教師志望だった大学時代。営業職、塾講師を経てYouTuberに。葉一さんのこれまでの歩み ――葉一さんのこれまでの歩みとYouTub...

板書の美しさにこだわりが! 飽きずに授業を見てもらうために気をつけていること

――葉一さんの授業動画は、とにかくわかりやすいと人気ですが、授業へのこだわりはどんなところにありますか?

葉一さん 板書にはめちゃくちゃこだわっています。字のフォントを統一して、まっすぐになるように一文字ずつ定規で測って書いています。勉強をやりたくない子が、しぶしぶ私の動画をクリックしてくれたときに、目に入ってくる板書がきれいだったら、ちょっと頑張れると思うんですよね。

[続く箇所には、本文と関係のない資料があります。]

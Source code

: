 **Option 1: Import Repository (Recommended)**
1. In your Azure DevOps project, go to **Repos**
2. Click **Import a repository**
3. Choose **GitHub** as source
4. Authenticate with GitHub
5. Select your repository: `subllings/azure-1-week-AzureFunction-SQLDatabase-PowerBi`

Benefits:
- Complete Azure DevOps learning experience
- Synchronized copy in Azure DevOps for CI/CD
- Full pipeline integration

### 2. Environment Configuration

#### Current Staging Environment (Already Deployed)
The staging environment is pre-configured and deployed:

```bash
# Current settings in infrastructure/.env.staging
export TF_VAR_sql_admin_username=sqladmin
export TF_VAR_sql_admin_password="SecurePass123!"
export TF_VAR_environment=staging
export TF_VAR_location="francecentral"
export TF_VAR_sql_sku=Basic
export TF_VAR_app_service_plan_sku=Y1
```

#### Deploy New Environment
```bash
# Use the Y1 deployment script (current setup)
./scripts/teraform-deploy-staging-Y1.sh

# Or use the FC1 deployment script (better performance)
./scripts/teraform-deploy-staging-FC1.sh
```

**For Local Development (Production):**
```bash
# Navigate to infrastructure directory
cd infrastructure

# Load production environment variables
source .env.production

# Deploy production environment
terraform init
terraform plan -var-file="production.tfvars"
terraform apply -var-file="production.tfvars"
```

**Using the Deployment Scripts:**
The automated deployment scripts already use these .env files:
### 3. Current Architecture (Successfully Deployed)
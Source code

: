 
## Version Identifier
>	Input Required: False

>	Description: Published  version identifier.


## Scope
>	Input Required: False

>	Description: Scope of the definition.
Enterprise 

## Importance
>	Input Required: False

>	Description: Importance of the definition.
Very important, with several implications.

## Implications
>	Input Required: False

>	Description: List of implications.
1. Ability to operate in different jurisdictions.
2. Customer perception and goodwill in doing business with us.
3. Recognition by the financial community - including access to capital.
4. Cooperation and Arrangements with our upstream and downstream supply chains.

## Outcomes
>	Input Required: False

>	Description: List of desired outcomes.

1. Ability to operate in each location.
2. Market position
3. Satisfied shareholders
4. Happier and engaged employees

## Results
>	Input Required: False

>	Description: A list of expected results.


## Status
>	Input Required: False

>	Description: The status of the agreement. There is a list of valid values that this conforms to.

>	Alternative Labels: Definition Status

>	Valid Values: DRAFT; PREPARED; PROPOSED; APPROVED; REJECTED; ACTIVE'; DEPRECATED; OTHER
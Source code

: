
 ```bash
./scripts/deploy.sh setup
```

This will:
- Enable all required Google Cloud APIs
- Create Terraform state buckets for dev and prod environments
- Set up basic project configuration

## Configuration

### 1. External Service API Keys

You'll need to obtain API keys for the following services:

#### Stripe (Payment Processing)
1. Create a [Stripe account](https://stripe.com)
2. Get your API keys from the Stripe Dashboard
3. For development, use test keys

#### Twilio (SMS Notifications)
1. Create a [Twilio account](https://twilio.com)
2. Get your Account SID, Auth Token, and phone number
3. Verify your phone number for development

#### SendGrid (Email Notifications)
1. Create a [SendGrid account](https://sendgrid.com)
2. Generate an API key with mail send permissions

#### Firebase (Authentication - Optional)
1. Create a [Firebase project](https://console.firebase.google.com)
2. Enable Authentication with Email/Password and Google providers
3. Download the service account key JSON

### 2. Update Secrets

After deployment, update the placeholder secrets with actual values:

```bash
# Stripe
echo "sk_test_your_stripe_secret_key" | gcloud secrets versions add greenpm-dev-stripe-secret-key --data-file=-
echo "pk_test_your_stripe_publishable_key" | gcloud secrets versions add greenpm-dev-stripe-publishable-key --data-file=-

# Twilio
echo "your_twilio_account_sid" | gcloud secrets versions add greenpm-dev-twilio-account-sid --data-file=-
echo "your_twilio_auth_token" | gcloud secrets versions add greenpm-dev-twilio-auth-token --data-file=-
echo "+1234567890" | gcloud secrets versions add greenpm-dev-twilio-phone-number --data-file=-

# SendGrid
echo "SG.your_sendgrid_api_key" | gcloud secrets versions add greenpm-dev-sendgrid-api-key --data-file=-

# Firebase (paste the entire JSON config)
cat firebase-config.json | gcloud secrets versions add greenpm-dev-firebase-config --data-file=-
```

また、板書はホワイトボード1枚におさめています。終わりだと思ったのに次の板書が出てくると、やる気がしぼんでしまいますよね。だから、ぱっと見た瞬間に、その動画で取り組む問題の分量がわかるようにしています。ちなみに、授業動画は編集していません! もし最後の問題で私が何か間違えてしまったら、また最初から撮り直しています。

――ライブ感のある授業にはそんな工夫がつまっているんですね。

葉一さん 子どもたちが集中できるように、授業動画は10〜15分でおさめるようにしています。今は「タイパ」という言葉もありますが、私がYouTubeを始めてから14年の間に子どもたちの集中できる時間はどんどん短くなっているように感じます。ですから、子どもたちが短い時間の中で頑張れるように意識して作っていますね。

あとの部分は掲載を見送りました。